Re: [PATCH 00/10] reftable: fix reload with active iterators

Patrick Steinhardt <ps@xxxxxx> · Thu, 22 Aug 2024 14:53:48 +0200

On Thu, Aug 22, 2024 at 08:41:00AM -0400, Jeff King wrote:
> On Mon, Aug 19, 2024 at 05:39:38PM +0200, Patrick Steinhardt wrote:
> 
> > This patch series fixes that issue by starting to refcount the readers.
> > Each iterator will bump the refcount, thus avoiding the problem. While
> > at it, I also found a second issue where we segfault when reloading a
> > table fails while reusing one of the table readers. In this scenario, we
> > would end up releasing the reader of the stack itself, even though it
> > would still be used by it.
> 
> I gave a fairly cursory look over this, as I'm not all that familiar
> with the reftable code. But everything looked pretty sensible to me.

Thanks for your review, appreciated!

> I wondered how we might test this. It looks like you checked the
> --stress output (which I confirmed seems fixed for me), along with a
> synthetic test directly calling various reftable functions. Both seem
> good to me.
> 
> I had hoped to be able to have a non-racy external test, where running
> actual Git commands showed the segfault in a deterministic way. But I
> couldn't come up with one. One trick we've used for "pausing" a reading
> process is to run "cat-file --batch" from a fifo. You can ask it to do
> some ref lookups, then while it waits for more input, update the
> reftable, and then ask it to do more.
> 
> But I don't think that's sufficient here, as the race happens while we
> are actually iterating. You'd really need some for_each_ref() callback
> that blocks in some externally controllable way. Possibly you could do
> something clever with partial-clone lazy fetches (where you stall the
> fetch and then do ref updates in the middle), but that is getting pretty
> convoluted.
> 
> So I think the tests you included seem like a good place to stop.

Yeah. I think demonstrating the issues on the API level is okayish. It
would of course have been nice to also do it via our shell scripts, but
as you say, it feels rather fragile.

> I did have a little trouble applying this for testing. I wanted to do it
> on 'next', which has the maintenance changes to cause the race. But
> merging it there ended up with a lot of conflicts with other reftable
> topics (especially the tests). I was able to resolve them all, but you
> might be able to make Junio's life easier by coordinating the topics a
> bit.

I can certainly do that.

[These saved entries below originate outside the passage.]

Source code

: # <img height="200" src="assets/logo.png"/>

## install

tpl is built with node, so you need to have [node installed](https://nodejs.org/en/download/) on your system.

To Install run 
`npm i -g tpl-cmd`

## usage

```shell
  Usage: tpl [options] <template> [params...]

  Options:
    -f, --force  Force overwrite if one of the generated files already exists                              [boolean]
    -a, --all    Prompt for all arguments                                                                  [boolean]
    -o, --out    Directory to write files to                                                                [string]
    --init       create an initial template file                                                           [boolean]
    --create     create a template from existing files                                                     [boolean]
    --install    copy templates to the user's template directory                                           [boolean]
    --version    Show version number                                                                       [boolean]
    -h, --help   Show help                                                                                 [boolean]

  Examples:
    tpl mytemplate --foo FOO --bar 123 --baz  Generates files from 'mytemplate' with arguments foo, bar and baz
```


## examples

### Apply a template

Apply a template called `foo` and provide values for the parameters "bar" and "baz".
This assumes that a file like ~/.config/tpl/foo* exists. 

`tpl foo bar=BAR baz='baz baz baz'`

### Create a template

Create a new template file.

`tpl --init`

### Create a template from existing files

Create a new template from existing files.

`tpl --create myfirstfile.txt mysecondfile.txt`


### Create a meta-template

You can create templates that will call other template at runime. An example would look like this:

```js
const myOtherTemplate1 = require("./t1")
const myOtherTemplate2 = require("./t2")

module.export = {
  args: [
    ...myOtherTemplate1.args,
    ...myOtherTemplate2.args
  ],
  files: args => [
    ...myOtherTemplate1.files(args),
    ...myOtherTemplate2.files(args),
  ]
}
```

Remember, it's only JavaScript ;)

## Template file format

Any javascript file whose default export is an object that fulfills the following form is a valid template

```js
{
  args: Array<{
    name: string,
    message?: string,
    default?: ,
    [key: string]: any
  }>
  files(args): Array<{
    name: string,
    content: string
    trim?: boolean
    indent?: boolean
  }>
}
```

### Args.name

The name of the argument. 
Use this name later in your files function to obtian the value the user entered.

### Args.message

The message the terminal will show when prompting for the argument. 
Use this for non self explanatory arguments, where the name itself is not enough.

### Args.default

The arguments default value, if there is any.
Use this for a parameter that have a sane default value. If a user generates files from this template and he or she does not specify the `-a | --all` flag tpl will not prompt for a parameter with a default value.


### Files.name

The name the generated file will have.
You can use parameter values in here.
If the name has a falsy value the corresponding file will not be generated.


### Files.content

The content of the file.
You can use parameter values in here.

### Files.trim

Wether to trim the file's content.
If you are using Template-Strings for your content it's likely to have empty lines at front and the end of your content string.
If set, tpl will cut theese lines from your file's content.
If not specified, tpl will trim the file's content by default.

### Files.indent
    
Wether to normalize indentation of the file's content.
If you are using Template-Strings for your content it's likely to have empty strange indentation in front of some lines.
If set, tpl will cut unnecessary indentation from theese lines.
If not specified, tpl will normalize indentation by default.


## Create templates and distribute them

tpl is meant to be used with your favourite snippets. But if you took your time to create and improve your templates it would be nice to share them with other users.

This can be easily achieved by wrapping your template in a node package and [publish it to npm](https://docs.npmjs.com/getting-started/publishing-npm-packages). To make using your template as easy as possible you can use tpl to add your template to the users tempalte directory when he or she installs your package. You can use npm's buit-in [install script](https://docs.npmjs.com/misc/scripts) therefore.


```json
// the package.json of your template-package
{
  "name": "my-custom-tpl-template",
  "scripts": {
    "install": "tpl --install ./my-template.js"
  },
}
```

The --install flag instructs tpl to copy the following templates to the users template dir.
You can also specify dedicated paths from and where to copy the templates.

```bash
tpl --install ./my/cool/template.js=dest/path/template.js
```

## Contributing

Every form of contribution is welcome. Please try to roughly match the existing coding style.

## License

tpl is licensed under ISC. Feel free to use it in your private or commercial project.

I know that there are conflicts both with the
patch series dropping the generic tables and with the patch series that
move the reftable unit tests into our own codebase. I did address the
former by basing it on top of that series, but didn't yet address the
latter.

I'm okay with waiting a bit until most of the conflicting topics land. I
guess most of them should be close to landing anyway. Alternatively, I
can also pull all of them in as dependencies.

Patrick